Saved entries
------------------------------------

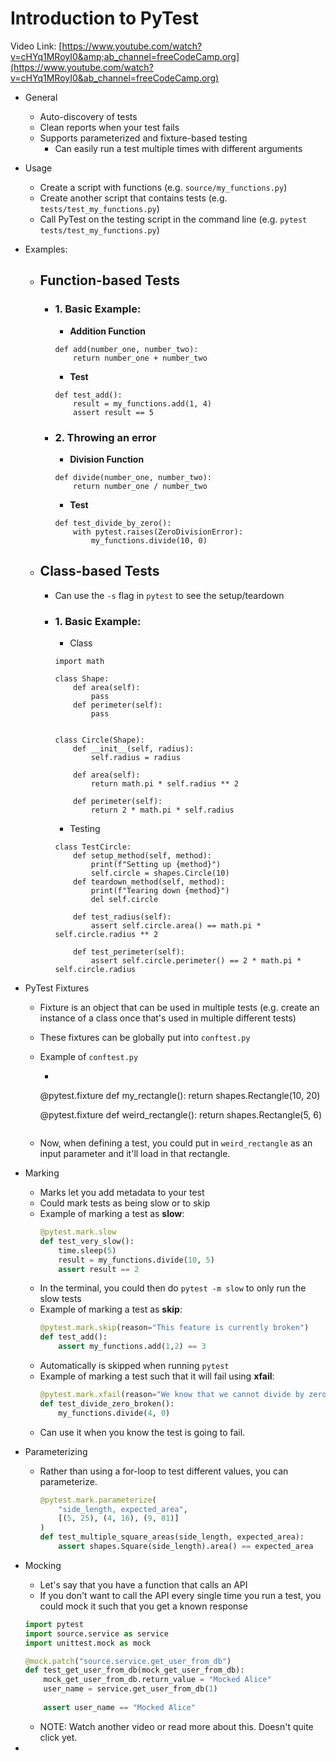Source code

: # Introduction to PyTest

Video Link: [https://www.youtube.com/watch?v=cHYq1MRoyI0&amp;ab_channel=freeCodeCamp.org](https://www.youtube.com/watch?v=cHYq1MRoyI0&ab_channel=freeCodeCamp.org)

- General
    - Auto-discovery of tests
    - Clean reports when your test fails
    - Supports parameterized and fixture-based testing
        - Can easily run a test multiple times with different arguments
- Usage
    - Create a script with functions (e.g. `source/my_functions.py`)
    - Create another script that contains tests (e.g. `tests/test_my_functions.py`)
    - Call PyTest on the testing script in the command line (e.g. `pytest tests/test_my_functions.py`)
- Examples:
    - ## Function-based Tests
        - ### 1. Basic Example:
            - **Addition Function**
            ```
            def add(number_one, number_two):
                return number_one + number_two
            ```
            - **Test**
            ```
            def test_add():
                result = my_functions.add(1, 4)
                assert result == 5
            ```
        - ### 2. Throwing an error
            - **Division Function**
            ```
            def divide(number_one, number_two):
                return number_one / number_two
            ```
            - **Test**
            ```
            def test_divide_by_zero():
                with pytest.raises(ZeroDivisionError):
                    my_functions.divide(10, 0)
            ```
    - ## Class-based Tests
        - Can use the `-s` flag in `pytest` to see the setup/teardown
        - ### 1. Basic Example:
            - Class
            ```
            import math

            class Shape:
                def area(self):
                    pass
                def perimeter(self):
                    pass
                
                
            class Circle(Shape):
                def __init__(self, radius):
                    self.radius = radius
                    
                def area(self):
                    return math.pi * self.radius ** 2
                
                def perimeter(self):
                    return 2 * math.pi * self.radius
            ```
            - Testing
            ```
            class TestCircle:
                def setup_method(self, method):
                    print(f"Setting up {method}")
                    self.circle = shapes.Circle(10)
                def teardown_method(self, method):
                    print(f"Tearing down {method}")
                    del self.circle
                    
                def test_radius(self):
                    assert self.circle.area() == math.pi * self.circle.radius ** 2
                    
                def test_perimeter(self):
                    assert self.circle.perimeter() == 2 * math.pi * self.circle.radius
            ```
- PyTest Fixtures
    - Fixture is an object that can be used in multiple tests (e.g. create an instance of a class once that's used in multiple different tests)
    - These fixtures can be globally put into `conftest.py`
    - Example of `conftest.py`
        - ```
        @pytest.fixture
        def my_rectangle():
            return shapes.Rectangle(10, 20)

        @pytest.fixture
        def weird_rectangle():
            return shapes.Rectangle(5, 6)
        ```
    - Now, when defining a test, you could put in `weird_rectangle` as an input parameter and it'll load in that rectangle.

- Marking
    - Marks let you add metadata to your test
    - Could mark tests as being slow or to skip
    - Example of marking a test as **slow**:
        ```python
        @pytest.mark.slow
        def test_very_slow():
            time.sleep(5)
            result = my_functions.divide(10, 5)
            assert result == 2
        ```
    - In the terminal, you could then do `pytest -m slow` to only run the slow tests
    - Example of marking a test as **skip**:
        ```python
        @pytest.mark.skip(reason="This feature is currently broken")
        def test_add():
            assert my_functions.add(1,2) == 3
        ```
    - Automatically is skipped when running `pytest`
    - Example of marking a test such that it will fail using **xfail**:
        ```python
        @pytest.mark.xfail(reason="We know that we cannot divide by zero")
        def test_divide_zero_broken():
            my_functions.divide(4, 0)
        ```
    - Can use it when you know the test is going to fail.

- Parameterizing
    - Rather than using a for-loop to test different values, you can parameterize.
        ```python
        @pytest.mark.parameterize(
            "side_length, expected_area", 
            [(5, 25), (4, 16), (9, 81)]
        )
        def test_multiple_square_areas(side_length, expected_area):
            assert shapes.Square(side_length).area() == expected_area
        ```

- Mocking
    - Let's say that you have a function that calls an API
    - If you don't want to call the API every single time you run a test, you could mock it such that you get a known response
    ```python
    import pytest
    import source.service as service
    import unittest.mock as mock

    @mock.patch("source.service.get_user_from_db")
    def test_get_user_from_db(mock_get_user_from_db):
        mock_get_user_from_db.return_value = "Mocked Alice"
        user_name = service.get_user_from_db(1)
        
        assert user_name == "Mocked Alice"
    ```
    - NOTE: Watch another video or read more about this. Doesn't quite click yet.

-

------------------------------------

**GOAL OF THE EXERCISE**
Report each line in the preceding entries that holds the string "print".

**RESPONSE TO THE TASK**
                    print(f"Setting up {method}")
                    print(f"Tearing down {method}")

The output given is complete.